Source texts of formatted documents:
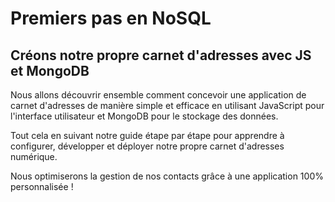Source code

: # Premiers pas en NoSQL

## Créons notre propre carnet d'adresses avec JS et MongoDB

Nous allons découvrir ensemble comment concevoir une application de carnet d'adresses de manière simple et efficace en utilisant JavaScript pour l'interface utilisateur et MongoDB pour le stockage des données.&#x20;

Tout cela en suivant notre guide étape par étape pour apprendre à configurer, développer et déployer notre propre carnet d'adresses numérique.&#x20;

Nous optimiserons la gestion de nos contacts grâce à une application 100% personnalisée !
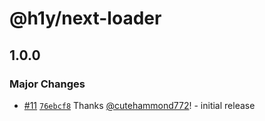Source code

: # @h1y/next-loader

## 1.0.0

### Major Changes

- [#11](https://github.com/h1ylabs/next-loader/pull/11) [`76ebcf8`](https://github.com/h1ylabs/next-loader/commit/76ebcf8d80e1764a9af6546b31d5b1b393d2cec2) Thanks [@cutehammond772](https://github.com/cutehammond772)! - initial release
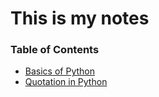# This is my notes
### Table of Contents
- [Basics of Python](./deployment.md)
- [Quotation in Python](.quotation.md)
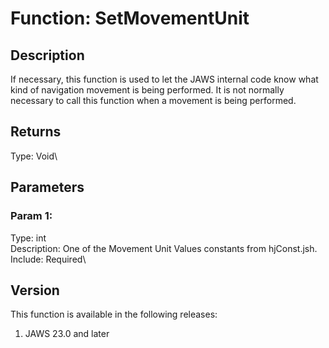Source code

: # Function: SetMovementUnit

## Description

If necessary, this function is used to let the JAWS internal code know
what kind of navigation movement is being performed. It is not normally
necessary to call this function when a movement is being performed.

## Returns

Type: Void\

## Parameters

### Param 1:

Type: int\
Description: One of the Movement Unit Values constants from
hjConst.jsh.\
Include: Required\

## Version

This function is available in the following releases:

1.  JAWS 23.0 and later
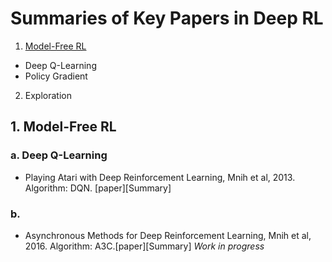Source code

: # Summaries of Key Papers in Deep RL

1. [Model-Free RL](#ref1)
  - Deep Q-Learning
  - Policy Gradient
2. Exploration

## <a href="#ref1"></a> 1. Model-Free RL 
### a. Deep Q-Learning
- Playing Atari with Deep Reinforcement Learning, Mnih et al, 2013. Algorithm: DQN. [paper][Summary]

### b.
- Asynchronous Methods for Deep Reinforcement Learning, Mnih et al, 2016. Algorithm: A3C.[paper][Summary]
*Work in progress*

» How to complete this task
Pictures stay out of this copy; write out the entries above exactly.

» Answer section
Source code

: # Premiers pas en NoSQL

## Créons notre propre carnet d'adresses avec JS et MongoDB

Nous allons découvrir ensemble comment concevoir une application de carnet d'adresses de manière simple et efficace en utilisant JavaScript pour l'interface utilisateur et MongoDB pour le stockage des données.&#x20;

Tout cela en suivant notre guide étape par étape pour apprendre à configurer, développer et déployer notre propre carnet d'adresses numérique.&#x20;

Nous optimiserons la gestion de nos contacts grâce à une application 100% personnalisée !
Source code

: # @h1y/next-loader

## 1.0.0

### Major Changes

- [#11](https://github.com/h1ylabs/next-loader/pull/11) [`76ebcf8`](https://github.com/h1ylabs/next-loader/commit/76ebcf8d80e1764a9af6546b31d5b1b393d2cec2) Thanks [@cutehammond772](https://github.com/cutehammond772)! - initial release
# This is my notes
### Table of Contents
- [Basics of Python](./deployment.md)
- [Quotation in Python](.quotation.md)
Source code

: # Function: SetMovementUnit

## Description

If necessary, this function is used to let the JAWS internal code know
what kind of navigation movement is being performed. It is not normally
necessary to call this function when a movement is being performed.

## Returns

Type: Void\

## Parameters

### Param 1:

Type: int\
Description: One of the Movement Unit Values constants from
hjConst.jsh.\
Include: Required\

## Version

This function is available in the following releases:

1.  JAWS 23.0 and later
Source code

: # Summaries of Key Papers in Deep RL

1. [Model-Free RL](#ref1)
  - Deep Q-Learning
  - Policy Gradient
2. Exploration

## <a href="#ref1"></a> 1. Model-Free RL 
### a. Deep Q-Learning
- Playing Atari with Deep Reinforcement Learning, Mnih et al, 2013. Algorithm: DQN. [paper][Summary]

### b.
- Asynchronous Methods for Deep Reinforcement Learning, Mnih et al, 2016. Algorithm: A3C.[paper][Summary]
*Work in progress*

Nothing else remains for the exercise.